Damals, als die Hochöfen noch brannten: Ein Schmelzarbeiter erzählt

Von Laura TomassiniLex Kleren

Eigentlich wollte Gaston Simon Medizin studieren. Stattdessen wurde er in den 50ern Schmelzarbeiter in Belval, einem der modernsten Stahlwerke seiner Zeit. Heute erzählt der 87-Jährige von harter Arbeit, technischen Meisterleistungen und gesundheitlichen Risiken, denn der Alltag in der Hütte war alles andere als einseitig.

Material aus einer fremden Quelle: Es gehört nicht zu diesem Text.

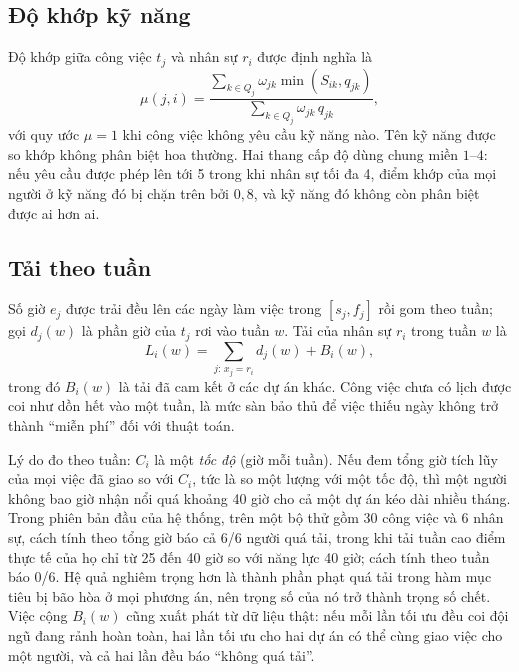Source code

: \documentclass{IEEEtran}
\begin{document}
\subsection{Độ khớp kỹ năng}

Độ khớp giữa công việc $t_j$ và nhân sự $r_i$ được định nghĩa là
\begin{equation}
\mu(j,i)=\frac{\sum_{k\in Q_j}\omega_{jk}\min(S_{ik},q_{jk})}{\sum_{k\in Q_j}\omega_{jk}\,q_{jk}},
\label{eq:skill}
\end{equation}
với quy ước $\mu=1$ khi công việc không yêu cầu kỹ năng nào. Tên kỹ năng được so khớp không phân biệt hoa thường. Hai thang cấp độ dùng chung miền $1$--$4$: nếu yêu cầu được phép lên tới 5 trong khi nhân sự tối đa 4, điểm khớp của mọi người ở kỹ năng đó bị chặn trên bởi $0{,}8$, và kỹ năng đó không còn phân biệt được ai hơn ai.

\subsection{Tải theo tuần}

Số giờ $e_j$ được trải đều lên các ngày làm việc trong $[s_j,f_j]$ rồi gom theo tuần; gọi $d_j(w)$ là phần giờ của $t_j$ rơi vào tuần $w$. Tải của nhân sự $r_i$ trong tuần $w$ là
\begin{equation}
L_i(w)=\sum_{j:\,x_j=r_i} d_j(w) + B_i(w),
\label{eq:load}
\end{equation}
trong đó $B_i(w)$ là tải đã cam kết ở các dự án khác. Công việc chưa có lịch được coi như dồn hết vào một tuần, là mức sàn bảo thủ để việc thiếu ngày không trở thành ``miễn phí'' đối với thuật toán.

Lý do đo theo tuần: $C_i$ là một \emph{tốc độ} (giờ mỗi tuần). Nếu đem tổng giờ tích lũy của mọi việc đã giao so với $C_i$, tức là so một lượng với một tốc độ, thì một người không bao giờ nhận nổi quá khoảng 40 giờ cho cả một dự án kéo dài nhiều tháng. Trong phiên bản đầu của hệ thống, trên một bộ thử gồm 30 công việc và 6 nhân sự, cách tính theo tổng giờ báo cả 6/6 người quá tải, trong khi tải tuần cao điểm thực tế của họ chỉ từ 25 đến 40 giờ so với năng lực 40 giờ; cách tính theo tuần báo 0/6. Hệ quả nghiêm trọng hơn là thành phần phạt quá tải trong hàm mục tiêu bị bão hòa ở mọi phương án, nên trọng số của nó trở thành trọng số chết. Việc cộng $B_i(w)$ cũng xuất phát từ dữ liệu thật: nếu mỗi lần tối ưu đều coi đội ngũ đang rảnh hoàn toàn, hai lần tối ưu cho hai dự án có thể cùng giao việc cho một người, và cả hai lần đều báo ``không quá tải''.
\end{document}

45 Jahre, so lange war Gaston Simon Schmelzarbeiter. Wie so viele andere junge Männer des Luxemburger Südens stand der heute 87-Jährige im Dienste der Arbed (Aciéries Réunies de Burbach, Eich, Dudelange, heute ArcelorMittal), die 1937 die bereits 1911 in Betrieb genommene Produktionsanlage von Esch-Belval übernahm. Bis 1997 waren die Hochöfen im ehemaligen Gebiet des Escher Clair-Chêne Gemeindewald aktiv. Das Werk, bekannt als Adolf-Emil-Hütte, galt als eines der modernsten in Europa, denn hier wurde hochwertiges Roheisen, auf Luxemburgisch "Goss", produziert.

Simon verbrachte seine gesamte Karriere im Belvaler Hüttenwerk, wo es neben sechs Hochöfen ebenfalls ein Stahlwerk sowie mehrere Walzstraßen gab. 1953 startete der Escher seine Lehre in der "Léierbud" der Arbed und wurde zum Schweißer ausgebildet, mit Fokus auf elektrischem Schweißen und Reparaturarbeiten. "Wir hatten Glück und konnten alles lernen, so dass ich späterhin Schmiedearbeiten gemacht habe, Kupfer hämmerte und Reparaturen durchführte", erklärt Simon. Weshalb er Schmelzarbeiter wurde? "Was war anderes da? Ich habe mich eigentlich für Medizin interessiert, aber mein Vater ist früh gestorben und es gab nicht viele Optionen, also habe ich mich bei der Arbed gemeldet."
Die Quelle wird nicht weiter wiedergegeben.